● EXERCISE GOAL: Print the listing in full, exactly as it stands.
==*==
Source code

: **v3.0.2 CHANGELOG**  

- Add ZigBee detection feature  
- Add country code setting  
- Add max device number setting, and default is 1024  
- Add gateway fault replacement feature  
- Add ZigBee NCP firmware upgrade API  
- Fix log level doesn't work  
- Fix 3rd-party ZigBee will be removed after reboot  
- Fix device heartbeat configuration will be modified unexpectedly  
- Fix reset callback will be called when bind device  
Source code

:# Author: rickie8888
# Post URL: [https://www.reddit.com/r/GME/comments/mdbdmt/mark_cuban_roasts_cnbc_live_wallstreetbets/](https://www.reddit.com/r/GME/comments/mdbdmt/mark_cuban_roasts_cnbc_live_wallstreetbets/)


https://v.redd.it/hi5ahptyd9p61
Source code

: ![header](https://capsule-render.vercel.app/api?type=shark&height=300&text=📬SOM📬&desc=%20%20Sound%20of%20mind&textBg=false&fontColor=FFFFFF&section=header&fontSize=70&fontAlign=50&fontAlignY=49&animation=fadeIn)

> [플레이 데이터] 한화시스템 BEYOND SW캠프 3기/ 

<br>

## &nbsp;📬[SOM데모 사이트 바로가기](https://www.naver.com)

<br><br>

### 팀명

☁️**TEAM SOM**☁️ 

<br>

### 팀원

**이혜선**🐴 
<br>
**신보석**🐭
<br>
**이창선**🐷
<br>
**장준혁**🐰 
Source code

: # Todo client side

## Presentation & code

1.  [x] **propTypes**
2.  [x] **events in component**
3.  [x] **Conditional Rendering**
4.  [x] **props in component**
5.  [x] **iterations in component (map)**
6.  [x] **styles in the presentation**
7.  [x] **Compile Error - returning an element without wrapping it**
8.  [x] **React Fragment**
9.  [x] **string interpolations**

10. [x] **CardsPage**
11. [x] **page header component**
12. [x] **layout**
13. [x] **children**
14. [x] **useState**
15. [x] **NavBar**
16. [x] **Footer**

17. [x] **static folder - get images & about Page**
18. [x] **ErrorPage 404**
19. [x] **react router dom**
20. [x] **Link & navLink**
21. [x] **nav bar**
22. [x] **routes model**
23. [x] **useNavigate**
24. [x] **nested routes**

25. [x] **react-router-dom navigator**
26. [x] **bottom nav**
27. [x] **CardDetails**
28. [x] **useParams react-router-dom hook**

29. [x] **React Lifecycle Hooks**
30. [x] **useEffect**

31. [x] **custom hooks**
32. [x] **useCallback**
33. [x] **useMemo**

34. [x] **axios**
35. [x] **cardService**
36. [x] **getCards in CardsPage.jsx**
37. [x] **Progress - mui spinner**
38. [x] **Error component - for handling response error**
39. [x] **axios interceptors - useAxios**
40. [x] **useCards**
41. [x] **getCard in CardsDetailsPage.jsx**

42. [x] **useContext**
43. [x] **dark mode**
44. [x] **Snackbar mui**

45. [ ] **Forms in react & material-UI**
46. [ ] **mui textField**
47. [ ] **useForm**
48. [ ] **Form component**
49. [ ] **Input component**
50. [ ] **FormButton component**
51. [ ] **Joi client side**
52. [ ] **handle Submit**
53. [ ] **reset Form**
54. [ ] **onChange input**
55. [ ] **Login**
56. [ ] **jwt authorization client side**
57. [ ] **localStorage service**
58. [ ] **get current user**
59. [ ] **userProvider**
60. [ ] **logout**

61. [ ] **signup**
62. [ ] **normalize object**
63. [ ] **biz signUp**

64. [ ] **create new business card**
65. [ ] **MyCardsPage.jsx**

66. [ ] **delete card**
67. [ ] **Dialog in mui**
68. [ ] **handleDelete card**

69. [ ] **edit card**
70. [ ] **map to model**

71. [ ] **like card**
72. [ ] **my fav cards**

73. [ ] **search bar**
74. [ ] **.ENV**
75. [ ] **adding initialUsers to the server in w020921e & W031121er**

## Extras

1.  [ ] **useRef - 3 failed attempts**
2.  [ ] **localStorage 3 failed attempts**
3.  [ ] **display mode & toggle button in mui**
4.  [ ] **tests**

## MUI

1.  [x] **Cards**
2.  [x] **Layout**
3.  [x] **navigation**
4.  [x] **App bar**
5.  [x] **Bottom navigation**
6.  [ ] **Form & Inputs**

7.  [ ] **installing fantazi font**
==*==
● RESULT OF THE TASK:
Source code

: **v3.0.2 CHANGELOG**  

- Add ZigBee detection feature  
- Add country code setting  
- Add max device number setting, and default is 1024  
- Add gateway fault replacement feature  
- Add ZigBee NCP firmware upgrade API  
- Fix log level doesn't work  
- Fix 3rd-party ZigBee will be removed after reboot  
- Fix device heartbeat configuration will be modified unexpectedly  
- Fix reset callback will be called when bind device  
Source code

:# Author: rickie8888
# Post URL: [https://www.reddit.com/r/GME/comments/mdbdmt/mark_cuban_roasts_cnbc_live_wallstreetbets/](https://www.reddit.com/r/GME/comments/mdbdmt/mark_cuban_roasts_cnbc_live_wallstreetbets/)


https://v.redd.it/hi5ahptyd9p61
Source code

: ![header](https://capsule-render.vercel.app/api?type=shark&height=300&text=📬SOM📬&desc=%20%20Sound%20of%20mind&textBg=false&fontColor=FFFFFF&section=header&fontSize=70&fontAlign=50&fontAlignY=49&animation=fadeIn)

> [플레이 데이터] 한화시스템 BEYOND SW캠프 3기/ 

<br>

## &nbsp;📬[SOM데모 사이트 바로가기](https://www.naver.com)

<br><br>

### 팀명

☁️**TEAM SOM**☁️ 

<br>

### 팀원

**이혜선**🐴 
<br>
**신보석**🐭
<br>
**이창선**🐷
<br>
**장준혁**🐰 
Source code

: # Todo client side

## Presentation & code

1.  [x] **propTypes**
2.  [x] **events in component**
3.  [x] **Conditional Rendering**
4.  [x] **props in component**
5.  [x] **iterations in component (map)**
6.  [x] **styles in the presentation**
7.  [x] **Compile Error - returning an element without wrapping it**
8.  [x] **React Fragment**
9.  [x] **string interpolations**

10. [x] **CardsPage**
11. [x] **page header component**
12. [x] **layout**
13. [x] **children**
14. [x] **useState**
15. [x] **NavBar**
16. [x] **Footer**

17. [x] **static folder - get images & about Page**
18. [x] **ErrorPage 404**
19. [x] **react router dom**
20. [x] **Link & navLink**
21. [x] **nav bar**
22. [x] **routes model**
23. [x] **useNavigate**
24. [x] **nested routes**

25. [x] **react-router-dom navigator**
26. [x] **bottom nav**
27. [x] **CardDetails**
28. [x] **useParams react-router-dom hook**

29. [x] **React Lifecycle Hooks**
30. [x] **useEffect**

31. [x] **custom hooks**
32. [x] **useCallback**
33. [x] **useMemo**

34. [x] **axios**
35. [x] **cardService**
36. [x] **getCards in CardsPage.jsx**
37. [x] **Progress - mui spinner**
38. [x] **Error component - for handling response error**
39. [x] **axios interceptors - useAxios**
40. [x] **useCards**
41. [x] **getCard in CardsDetailsPage.jsx**

42. [x] **useContext**
43. [x] **dark mode**
44. [x] **Snackbar mui**

45. [ ] **Forms in react & material-UI**
46. [ ] **mui textField**
47. [ ] **useForm**
48. [ ] **Form component**
49. [ ] **Input component**
50. [ ] **FormButton component**
51. [ ] **Joi client side**
52. [ ] **handle Submit**
53. [ ] **reset Form**
54. [ ] **onChange input**
55. [ ] **Login**
56. [ ] **jwt authorization client side**
57. [ ] **localStorage service**
58. [ ] **get current user**
59. [ ] **userProvider**
60. [ ] **logout**

61. [ ] **signup**
62. [ ] **normalize object**
63. [ ] **biz signUp**

64. [ ] **create new business card**
65. [ ] **MyCardsPage.jsx**

66. [ ] **delete card**
67. [ ] **Dialog in mui**
68. [ ] **handleDelete card**

69. [ ] **edit card**
70. [ ] **map to model**

71. [ ] **like card**
72. [ ] **my fav cards**

73. [ ] **search bar**
74. [ ] **.ENV**
75. [ ] **adding initialUsers to the server in w020921e & W031121er**

## Extras

1.  [ ] **useRef - 3 failed attempts**
2.  [ ] **localStorage 3 failed attempts**
3.  [ ] **display mode & toggle button in mui**
4.  [ ] **tests**

## MUI

1.  [x] **Cards**
2.  [x] **Layout**
3.  [x] **navigation**
4.  [x] **App bar**
5.  [x] **Bottom navigation**
6.  [ ] **Form & Inputs**

7.  [ ] **installing fantazi font**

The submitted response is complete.